Le linee guida riprendono le analisi svolte nella prima fase del progetto e il lavoro condotto dai comitati tematici, articolandolo in indicazioni pratiche organizzate attorno a tre ambiti: il divario retributivo di genere, la protezione sociale e la conciliazione tra vita professionale e responsabilità di cura. Per ciascun ambito il documento individua obiettivi e azioni concrete che le parti sociali possono adottare nei rispettivi contesti nazionali e settoriali.
A queste indicazioni si affiancano alcune linee guida trasversali, dedicate al rafforzamento della capacità istituzionale delle parti sociali nella gestione delle questioni di genere, all’inclusione dei lavoratori non standard e autonomi nei meccanismi di tutela, e al consolidamento del ruolo delle parti sociali nella governance delle politiche di parità.

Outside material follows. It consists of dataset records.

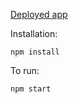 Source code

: [Deployed app](https://ballparq.herokuapp.com/)

Installation:

    npm install

To run:

    npm start
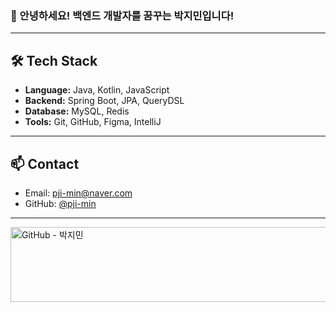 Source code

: ### 👋 안녕하세요! 백엔드 개발자를 꿈꾸는 박지민입니다!
---

## 🛠️ Tech Stack

- **Language:** Java, Kotlin, JavaScript
- **Backend:** Spring Boot, JPA, QueryDSL
- **Database:** MySQL, Redis
- **Tools:** Git, GitHub, Figma, IntelliJ

---

## 📫 Contact

- Email: pji-min@naver.com
- GitHub: [@pji-min](https://github.com/pji-min)

---
<a href="https://github.com/devxb/gitanimals" class="github-link">
  <img
    src="https://render.gitanimals.org/lines/pji-min"
    width="600"
    height="120"
    alt="GitHub - 박지민"
  />
</a>
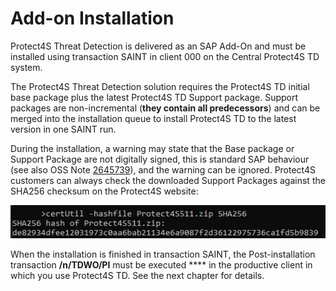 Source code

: # Add-on Installation

Protect4S Threat Detection is delivered as an SAP Add-On and must be installed using transaction SAINT in client 000 on the Central Protect4S TD system.

The Protect4S Threat Detection solution requires the Protect4S TD initial base package plus the latest Protect4S TD Support package. Support packages are non-incremental (**they contain all predecessors**) and can be merged into the installation queue to install Protect4S TD to the latest version in one SAINT run.

During the installation, a warning may state that the Base package or Support Package are not digitally signed, this is standard SAP behaviour (see also OSS Note [2645739](https://launchpad.support.sap.com/#/notes/2645739)), and the warning can be ignored. Protect4S customers can always check the downloaded Support Packages against the SHA256 checksum on the Protect4S website:

![Checking the checksum of a Protect4S downloaded file](<../../.gitbook/assets/image (67) (1).png>)

When the installation is finished in transaction SAINT, the Post-installation transaction **/n/TDWO/PI** must be executed \*\*\*\* in the productive client in which you use Protect4S TD. See the next chapter for details.
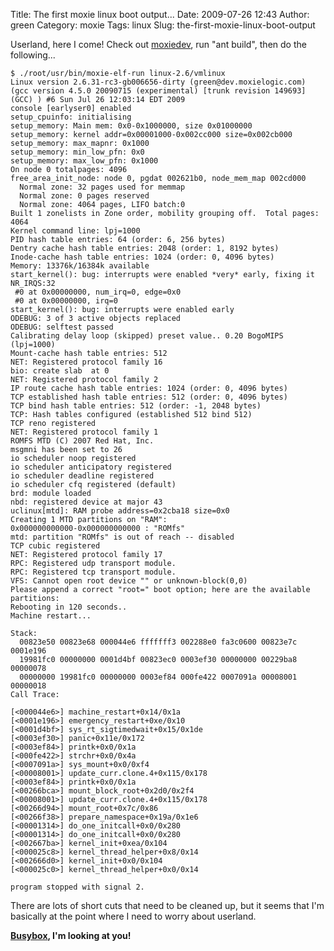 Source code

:Title: The first moxie linux boot output...
Date: 2009-07-26 12:43
Author: green
Category: moxie
Tags: linux
Slug: the-first-moxie-linux-boot-output

Userland, here I come! Check out [moxiedev][], run "ant build", then do
the following...

    $ ./root/usr/bin/moxie-elf-run linux-2.6/vmlinux
    Linux version 2.6.31-rc3-gb006656-dirty (green@dev.moxielogic.com) (gcc version 4.5.0 20090715 (experimental) [trunk revision 149693] (GCC) ) #6 Sun Jul 26 12:03:14 EDT 2009
    console [earlyser0] enabled
    setup_cpuinfo: initialising
    setup_memory: Main mem: 0x0-0x1000000, size 0x01000000
    setup_memory: kernel addr=0x00001000-0x002cc000 size=0x002cb000
    setup_memory: max_mapnr: 0x1000
    setup_memory: min_low_pfn: 0x0
    setup_memory: max_low_pfn: 0x1000
    On node 0 totalpages: 4096
    free_area_init_node: node 0, pgdat 002621b0, node_mem_map 002cd000
      Normal zone: 32 pages used for memmap
      Normal zone: 0 pages reserved
      Normal zone: 4064 pages, LIFO batch:0
    Built 1 zonelists in Zone order, mobility grouping off.  Total pages: 4064
    Kernel command line: lpj=1000
    PID hash table entries: 64 (order: 6, 256 bytes)
    Dentry cache hash table entries: 2048 (order: 1, 8192 bytes)
    Inode-cache hash table entries: 1024 (order: 0, 4096 bytes)
    Memory: 13376k/16384k available
    start_kernel(): bug: interrupts were enabled *very* early, fixing it
    NR_IRQS:32
     #0 at 0x00000000, num_irq=0, edge=0x0
     #0 at 0x00000000, irq=0
    start_kernel(): bug: interrupts were enabled early
    ODEBUG: 3 of 3 active objects replaced
    ODEBUG: selftest passed
    Calibrating delay loop (skipped) preset value.. 0.20 BogoMIPS (lpj=1000)
    Mount-cache hash table entries: 512
    NET: Registered protocol family 16
    bio: create slab  at 0
    NET: Registered protocol family 2
    IP route cache hash table entries: 1024 (order: 0, 4096 bytes)
    TCP established hash table entries: 512 (order: 0, 4096 bytes)
    TCP bind hash table entries: 512 (order: -1, 2048 bytes)
    TCP: Hash tables configured (established 512 bind 512)
    TCP reno registered
    NET: Registered protocol family 1
    ROMFS MTD (C) 2007 Red Hat, Inc.
    msgmni has been set to 26
    io scheduler noop registered
    io scheduler anticipatory registered
    io scheduler deadline registered
    io scheduler cfq registered (default)
    brd: module loaded
    nbd: registered device at major 43
    uclinux[mtd]: RAM probe address=0x2cba18 size=0x0
    Creating 1 MTD partitions on "RAM":
    0x000000000000-0x000000000000 : "ROMfs"
    mtd: partition "ROMfs" is out of reach -- disabled
    TCP cubic registered
    NET: Registered protocol family 17
    RPC: Registered udp transport module.
    RPC: Registered tcp transport module.
    VFS: Cannot open root device "" or unknown-block(0,0)
    Please append a correct "root=" boot option; here are the available partitions:
    Rebooting in 120 seconds..
    Machine restart...

    Stack:
      00823e50 00823e68 000044e6 fffffff3 002288e0 fa3c0600 00823e7c 0001e196 
      19981fc0 00000000 0001d4bf 00823ec0 0003ef30 00000000 00229ba8 00000078 
      00000000 19981fc0 00000000 0003ef84 000fe422 0007091a 00008001 00000018 
    Call Trace: 

    [<000044e6>] machine_restart+0x14/0x1a
    [<0001e196>] emergency_restart+0xe/0x10
    [<0001d4bf>] sys_rt_sigtimedwait+0x15/0x1de
    [<0003ef30>] panic+0x11e/0x172
    [<0003ef84>] printk+0x0/0x1a
    [<000fe422>] strchr+0x0/0x4a
    [<0007091a>] sys_mount+0x0/0xf4
    [<00008001>] update_curr.clone.4+0x115/0x178
    [<0003ef84>] printk+0x0/0x1a
    [<00266bca>] mount_block_root+0x2d0/0x2f4
    [<00008001>] update_curr.clone.4+0x115/0x178
    [<00266d94>] mount_root+0x7c/0x86
    [<00266f38>] prepare_namespace+0x19a/0x1e6
    [<00001314>] do_one_initcall+0x0/0x280
    [<00001314>] do_one_initcall+0x0/0x280
    [<002667ba>] kernel_init+0xea/0x104
    [<000025c8>] kernel_thread_helper+0x8/0x14
    [<002666d0>] kernel_init+0x0/0x104
    [<000025c0>] kernel_thread_helper+0x0/0x14

    program stopped with signal 2.

There are lots of short cuts that need to be cleaned up, but it seems
that I'm basically at the point where I need to worry about userland.

**[Busybox][], I'm looking at you!**

  [moxiedev]: http://moxielogic.org/wiki/index.php?title=MoxieDev
  [Busybox]: http://www.busybox.net
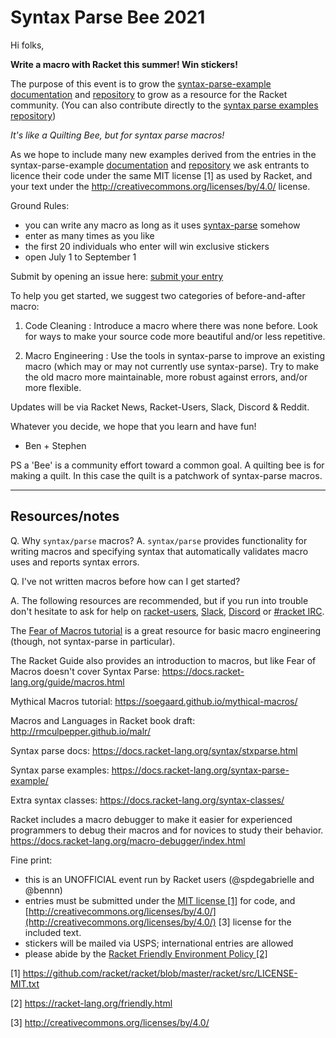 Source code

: # Syntax Parse Bee 2021

Hi folks,

**Write a macro with Racket this summer! Win stickers!**

The purpose of this event is to grow the [syntax-parse-example](https://docs.racket-lang.org/syntax-parse-example/index.html) [documentation](https://docs.racket-lang.org/syntax-parse-example/index.html) and [repository](https://github.com/bennn/syntax-parse-example) to grow as a resource for the Racket community. (You can also contribute directly to the [syntax parse examples repository](https://github.com/bennn/syntax-parse-example))

_It's like a Quilting Bee, but for syntax parse macros!_

As we hope to include many new examples derived from the entries in the syntax-parse-example [documentation](https://docs.racket-lang.org/syntax-parse-example/index.html) and [repository](https://github.com/bennn/syntax-parse-example) we ask entrants to licence their code under the same MIT license [1] as used by Racket, and your text under the http://creativecommons.org/licenses/by/4.0/ license.

Ground Rules:
* you can write any macro as long as it uses [syntax-parse](https://docs.racket-lang.org/syntax/stxparse.html) somehow
* enter as many times as you like
* the first 20 individuals who enter will win exclusive stickers
* open July 1 to September 1

Submit by opening an issue here: [submit your entry](https://github.com/syntax-objects/Summer2021/issues/new?assignees=&labels=entry&template=enter-the-syntax-parse-bee.md&title=%5Bentry+-+name%2Fdescription+of+macro%5D)

To help you get started, we suggest two categories of before-and-after macro:

1. Code Cleaning : Introduce a macro where there was none before. Look for ways
   to make your source code more beautiful and/or less repetitive.

2. Macro Engineering : Use the tools in syntax-parse to improve an existing
   macro (which may or may not currently use syntax-parse). Try to make the old
   macro more maintainable, more robust against errors, and/or more flexible.

Updates will be via Racket News, Racket-Users, Slack, Discord & Reddit.

Whatever you decide, we hope that you learn and have fun!

- Ben + Stephen


PS a 'Bee' is a community effort toward a common goal. A quilting bee is for
making a quilt. In this case the quilt is a patchwork of syntax-parse macros.


- - -

## Resources/notes

Q. Why `syntax/parse` macros?  A. `syntax/parse` provides functionality for writing macros and specifying syntax that automatically validates macro uses and reports syntax errors.

Q. I've not written macros before how can I get started?

A. The following resources are recommended, but if you run into trouble don't hesitate to ask for help on [racket-users](https://lists.racket-lang.org/), [Slack](https://racket-slack.herokuapp.com/), [Discord](https://discord.gg/6Zq8sH5) or [#racket IRC](https://kiwiirc.com/nextclient/irc.libera.chat/#racket).

The [Fear of Macros tutorial](https://www.greghendershott.com/fear-of-macros/) is a great resource for basic macro engineering (though, not syntax-parse in particular).

The Racket Guide also provides an introduction to macros, but like Fear of Macros doesn't cover Syntax Parse: 
 https://docs.racket-lang.org/guide/macros.html

Mythical Macros tutorial:
 https://soegaard.github.io/mythical-macros/

Macros and Languages in Racket book draft:
 http://rmculpepper.github.io/malr/

Syntax parse docs:
 https://docs.racket-lang.org/syntax/stxparse.html

Syntax parse examples:
 https://docs.racket-lang.org/syntax-parse-example/

Extra syntax classes:
 https://docs.racket-lang.org/syntax-classes/

Racket includes a macro debugger to make it easier for experienced programmers to debug their macros and for novices to study their behavior.
 https://docs.racket-lang.org/macro-debugger/index.html

Fine print:
* this is an UNOFFICIAL event run by Racket users (@spdegabrielle and @bennn)
* entries must be submitted under the [MIT license [1]](https://github.com/racket/racket/blob/master/racket/src/LICENSE-MIT.txt) for code, and [http://creativecommons.org/licenses/by/4.0/](http://creativecommons.org/licenses/by/4.0/) [3] license for the included text.
* stickers will be mailed via USPS; international entries are allowed
* please abide by the [Racket Friendly Environment Policy [2]](https://racket-lang.org/friendly.html)


[1] https://github.com/racket/racket/blob/master/racket/src/LICENSE-MIT.txt

[2] https://racket-lang.org/friendly.html

[3] http://creativecommons.org/licenses/by/4.0/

Il documento tiene conto del quadro normativo europeo più recente, in particolare della Direttiva (UE) 2023/970 sulla trasparenza retributiva e della Direttiva (UE) 2019/1158 sull’equilibrio tra vita professionale e vita privata, sottolineando come la loro efficace applicazione richieda un coinvolgimento attivo delle parti sociali a livello nazionale.
Le linee guida sono state validate all’unanimità dal partenariato nella riunione dello Steering Committee finale, tenutasi a Bruxelles il 27 marzo 2026, nella stessa occasione in cui è stata presentata una prima versione della Roadmap verso un’Unione dell’uguaglianza, sviluppata nella fase conclusiva del progetto a partire dagli stessi ambiti tematici.